We are joined now by the GOP Trump-endorsed candidate for Congress in District Nine, facing lifer Marcy Kaptur. J.R. Majewski on AM 420 The Answer, good to have you on the program. How are you this morning?

Majewski: I’m doing great, Bob. Thanks for having me, buddy.

Frantz: I hate to do it this way, but where the hell is my barbecue?

Majewski: (Chuckles) Well, if you would have come out to Defiance, Ohio, last night, we had a heck of a time.

We shot probably 1,500 clays, maybe more, and we had some local barbecue and met a bunch of folks there, and I offered them to join me on the WarRoom. So we had a really good time last night.

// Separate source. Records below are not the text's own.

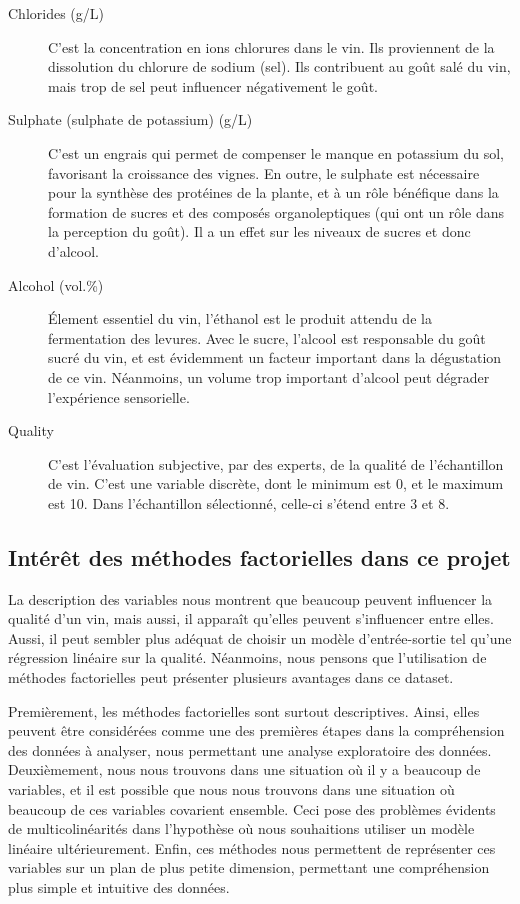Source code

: \documentclass[11pt,a4paper]{article}
\begin{document}
\begin{description}
	\item[Chlorides (g/L)] C'est la concentration en ions chlorures dans le vin. Ils proviennent de la dissolution du chlorure de sodium (sel). Ils contribuent au goût salé du vin, mais trop de sel peut influencer négativement le goût.
	\item[Sulphate (sulphate de potassium) (g/L)] C'est un engrais qui permet de compenser le manque en potassium du sol, favorisant la croissance des vignes. En outre, le sulphate est nécessaire pour la synthèse des protéines de la plante, et à un rôle bénéfique dans la formation de sucres et des composés organoleptiques (qui ont un rôle dans la perception du goût). Il a un effet sur les niveaux de sucres et donc d'alcool.
	\item[Alcohol (vol.\%)] \'Element essentiel du vin, l'éthanol est le produit attendu de la fermentation des levures. Avec le sucre, l'alcool est responsable du goût sucré du vin, et est évidemment un facteur important dans la dégustation de ce vin. Néanmoins, un volume trop important d'alcool peut dégrader l'expérience sensorielle.
	\item[Quality] C'est l'évaluation subjective, par des experts, de la qualité de l'échantillon de vin. C'est une variable discrète, dont le minimum est 0, et le maximum est 10. Dans l'échantillon sélectionné, celle-ci s'étend entre 3 et 8.
\end{description}

\subsection{Intérêt des méthodes factorielles dans ce projet}

La description des variables nous montrent que beaucoup peuvent influencer la qualité d'un vin, mais aussi, il apparaît qu'elles peuvent s'influencer entre elles. Aussi, il peut sembler plus adéquat de choisir un modèle d'entrée-sortie tel qu'une régression linéaire sur la qualité. Néanmoins, nous pensons que l'utilisation de méthodes factorielles peut présenter plusieurs avantages dans ce dataset.

Premièrement, les méthodes factorielles sont surtout descriptives. Ainsi, elles peuvent être considérées comme une des premières étapes dans la compréhension des données à analyser, nous permettant une analyse exploratoire des données.
Deuxièmement, nous nous trouvons dans une situation où il y a beaucoup de variables, et il est possible que nous nous trouvons dans une situation où beaucoup de ces variables covarient ensemble. Ceci pose des problèmes évidents de multicolinéarités dans l'hypothèse où nous souhaitions utiliser un modèle linéaire ultérieurement.
Enfin, ces méthodes nous permettent de représenter ces variables sur un plan de plus petite dimension, permettant une compréhension plus simple et intuitive des données.
\end{document}
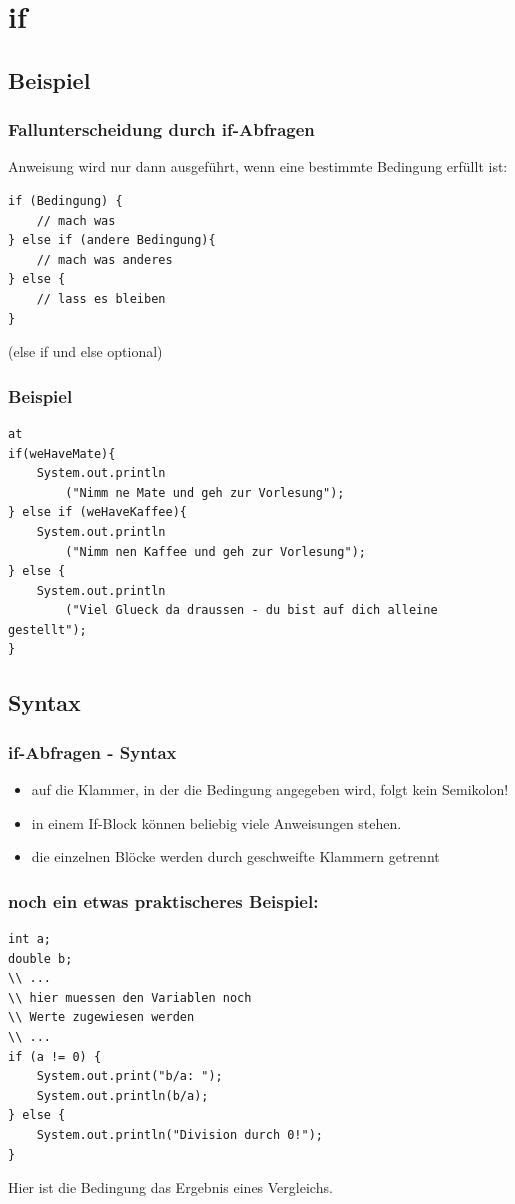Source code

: \documentclass[final]{beamer}
\begin{document}
\section{if}
\subsection{Beispiel}
\begin{frame}[containsverbatim]
	\frametitle{Fallunterscheidung durch if-Abfragen}
	Anweisung wird nur dann ausgeführt, wenn eine bestimmte Bedingung erfüllt ist:
	\begin{lstlisting}
if (Bedingung) {
	// mach was
} else if (andere Bedingung){
	// mach was anderes
} else {
	// lass es bleiben
}
	\end{lstlisting}
	(else if und else optional)
\end{frame}

\begin{frame}[containsverbatim]
	\frametitle{Beispiel}
	\begin{lstlisting}at
if(weHaveMate){
	System.out.println
		("Nimm ne Mate und geh zur Vorlesung");
} else if (weHaveKaffee){
	System.out.println
		("Nimm nen Kaffee und geh zur Vorlesung");
} else {
	System.out.println
		("Viel Glueck da draussen - du bist auf dich alleine gestellt");
}
	\end{lstlisting}
\end{frame}

\subsection{Syntax}
\begin{frame}
	\frametitle{if-Abfragen - Syntax}
	\begin{itemize}
		\item{auf die Klammer, in der die Bedingung angegeben wird, folgt kein Semikolon!}
		\item{in einem If-Block können beliebig viele Anweisungen stehen.}
		\item{die einzelnen Blöcke werden durch geschweifte Klammern getrennt}
	\end{itemize}
\end{frame}

\begin{frame}[containsverbatim]
	\frametitle{noch ein etwas praktischeres Beispiel:}
	\begin{lstlisting}
int a;
double b;
\\ ...
\\ hier muessen den Variablen noch
\\ Werte zugewiesen werden
\\ ...
if (a != 0) {
	System.out.print("b/a: ");
	System.out.println(b/a);
} else {
	System.out.println("Division durch 0!");
}
	\end{lstlisting}
	Hier ist die Bedingung das Ergebnis eines Vergleichs.
\end{frame}
\end{document}
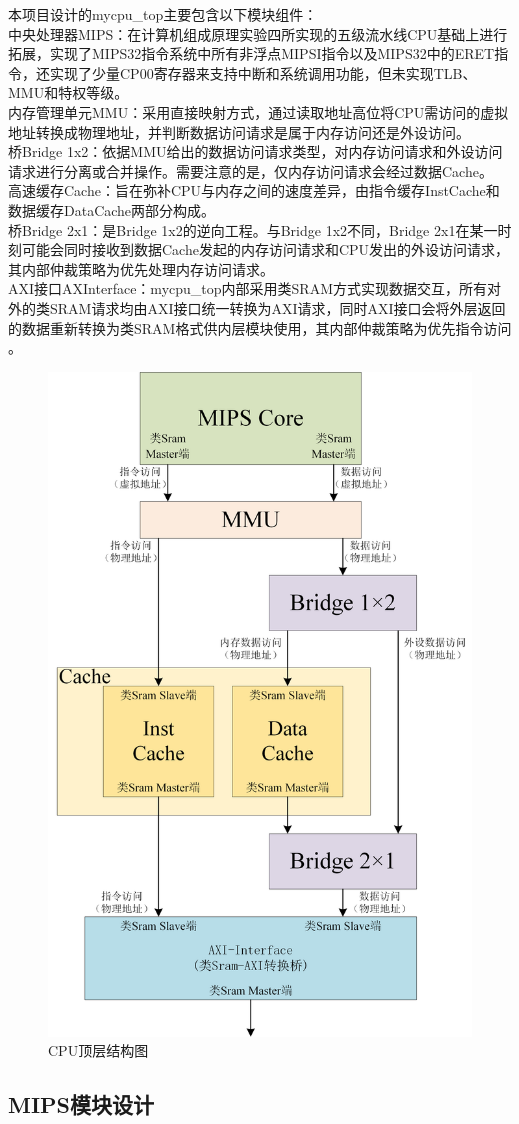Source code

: 本项目设计的mycpu\_top主要包含以下模块组件：\\
中央处理器MIPS：在计算机组成原理实验四所实现的五级流水线CPU基础上进行拓展，实现了MIPS32指令系统中所有非浮点MIPSI指令以及MIPS32中的ERET指令，还实现了少量CP00寄存器来支持中断和系统调用功能，但未实现TLB、MMU和特权等级。\\
内存管理单元MMU：采用直接映射方式，通过读取地址高位将CPU需访问的虚拟地址转换成物理地址，并判断数据访问请求是属于内存访问还是外设访问。\\
桥Bridge 1x2：依据MMU给出的数据访问请求类型，对内存访问请求和外设访问请求进行分离或合并操作。需要注意的是，仅内存访问请求会经过数据Cache。\\
高速缓存Cache：旨在弥补CPU与内存之间的速度差异，由指令缓存InstCache和数据缓存DataCache两部分构成。\\
桥Bridge 2x1：是Bridge 1x2的逆向工程。与Bridge 1x2不同，Bridge 2x1在某一时刻可能会同时接收到数据Cache发起的内存访问请求和CPU发出的外设访问请求，其内部仲裁策略为优先处理内存访问请求。\\
AXI接口AXInterface：mycpu\_top内部采用类SRAM方式实现数据交互，所有对外的类SRAM请求均由AXI接口统一转换为AXI请求，同时AXI接口会将外层返回的数据重新转换为类SRAM格式供内层模块使用，其内部仲裁策略为优先指令访问\\。
\begin{figure}
	\centering
	\includegraphics[width=0.5\linewidth]{image/p15.png}
	\caption{CPU顶层结构图}
	\label{fig:enter-label}
\end{figure}
\subsection{MIPS模块设计\textcolor{black}{}}

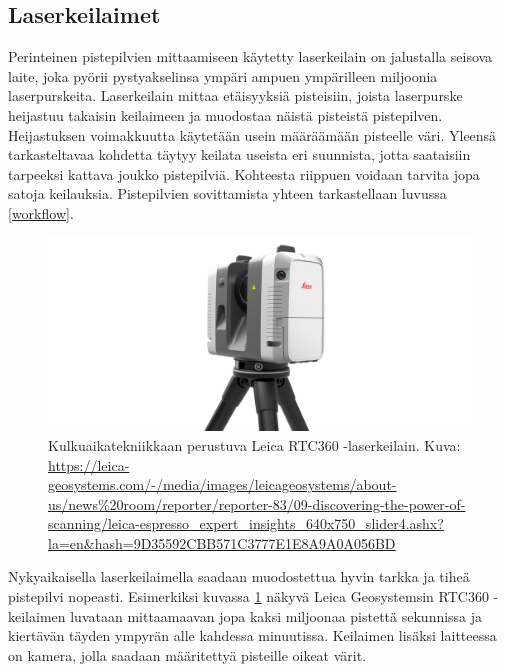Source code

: \subsection{Laserkeilaimet}\label{laserkeilaimet}

Perinteinen pistepilvien mittaamiseen käytetty laserkeilain on jalustalla seisova laite, joka pyörii pystyakselinsa ympäri ampuen ympärilleen miljoonia laserpurskeita. Laserkeilain mittaa etäisyyksiä pisteisiin, joista laserpurske heijastuu takaisin keilaimeen ja muodostaa näistä pisteistä pistepilven. Heijastuksen voimakkuutta käytetään usein määräämään pisteelle väri. Yleensä tarkasteltavaa kohdetta täytyy keilata useista eri suunnista, jotta saataisiin tarpeeksi kattava joukko pistepilviä. Kohteesta riippuen voidaan tarvita jopa satoja keilauksia. Pistepilvien sovittamista yhteen tarkastellaan luvussa \ref{workflow}.

\begin{figure}
    \centering
    \includegraphics[width=0.7\paperwidth]{img/leica.jpg}
    \caption{Kulkuaikatekniikkaan perustuva Leica RTC360 -laserkeilain. Kuva: \url{https://leica-geosystems.com/-/media/images/leicageosystems/about-us/news\%20room/reporter/reporter-83/09-discovering-the-power-of-scanning/leica-espresso_expert_insights_640x750_slider4.ashx?la=en&hash=9D35592CBB571C3777E1E8A9A0A056BD}}
    \label{leica}
\end{figure}

Nykyaikaisella laserkeilaimella saadaan muodostettua hyvin tarkka ja tiheä pistepilvi nopeasti. Esimerkiksi kuvassa \ref{leica} näkyvä Leica Geosystemsin RTC360 -keilaimen luvataan mittaamaavan jopa kaksi miljoonaa pistettä sekunnissa ja kiertävän täyden ympyrän alle kahdessa minuutissa. Keilaimen lisäksi laitteessa on kamera, jolla saadaan määritettyä pisteille oikeat värit. \cite{leica}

Frantz: It really looked great, and it looked like they were having a great time. And it must feel good to have the kind of support that you do from the people in the community and, most importantly, in your district and what is essentially an extraordinary attempted character assassination.

So what I intend to do here, J.R., as I said to you yesterday, is I’m going to ask every tough question there is. I’m going to put it all out there, and I want everybody to hear the truth and the specifics. Much of what you gave to Steve Bannon, I want you to talk about here.

Much of what you gave to Greg Kelly on Newsmax I want to talk about here so that there can be no doubt and no dispute. Because I think you would agree. As a veteran, J.R., one of the worst things that I think anybody can do when it comes to scam or fraud is to engage in stolen valor.

You see these people from time to time panhandling or going to highly populated locations wearing a uniform that is not theirs and proclaiming to be a suffering, struggling, homeless veteran. Please give some money. And it’s just about as low as it gets. So what they’re accusing you of here is extraordinarily serious, isn’t it?

Majewski: Yes, absolutely. And they’ve gotten a lot of veterans that are just reading the headlines, and they’ve actually, I believe they’ve edited the article three or four times.

Frantz: There’s no doubt. People are responding, and people are responding on your behalf, including one of your colleagues, which we’ll talk about here in a moment. I want to give a summary, though, J.R., and get you to respond to just the summary as Yahoo reported it, citing the Associated Press. Here’s the way they phrase it.

The Associated Press reported Wednesday – and this is last Wednesday, one week ago today – that Majewski had misrepresented his military service. According to military records, he was primarily stationed at an Air Force base in Japan but served a six month deployment in Qatar, loading planes to support the Afghanistan war effort in 2002.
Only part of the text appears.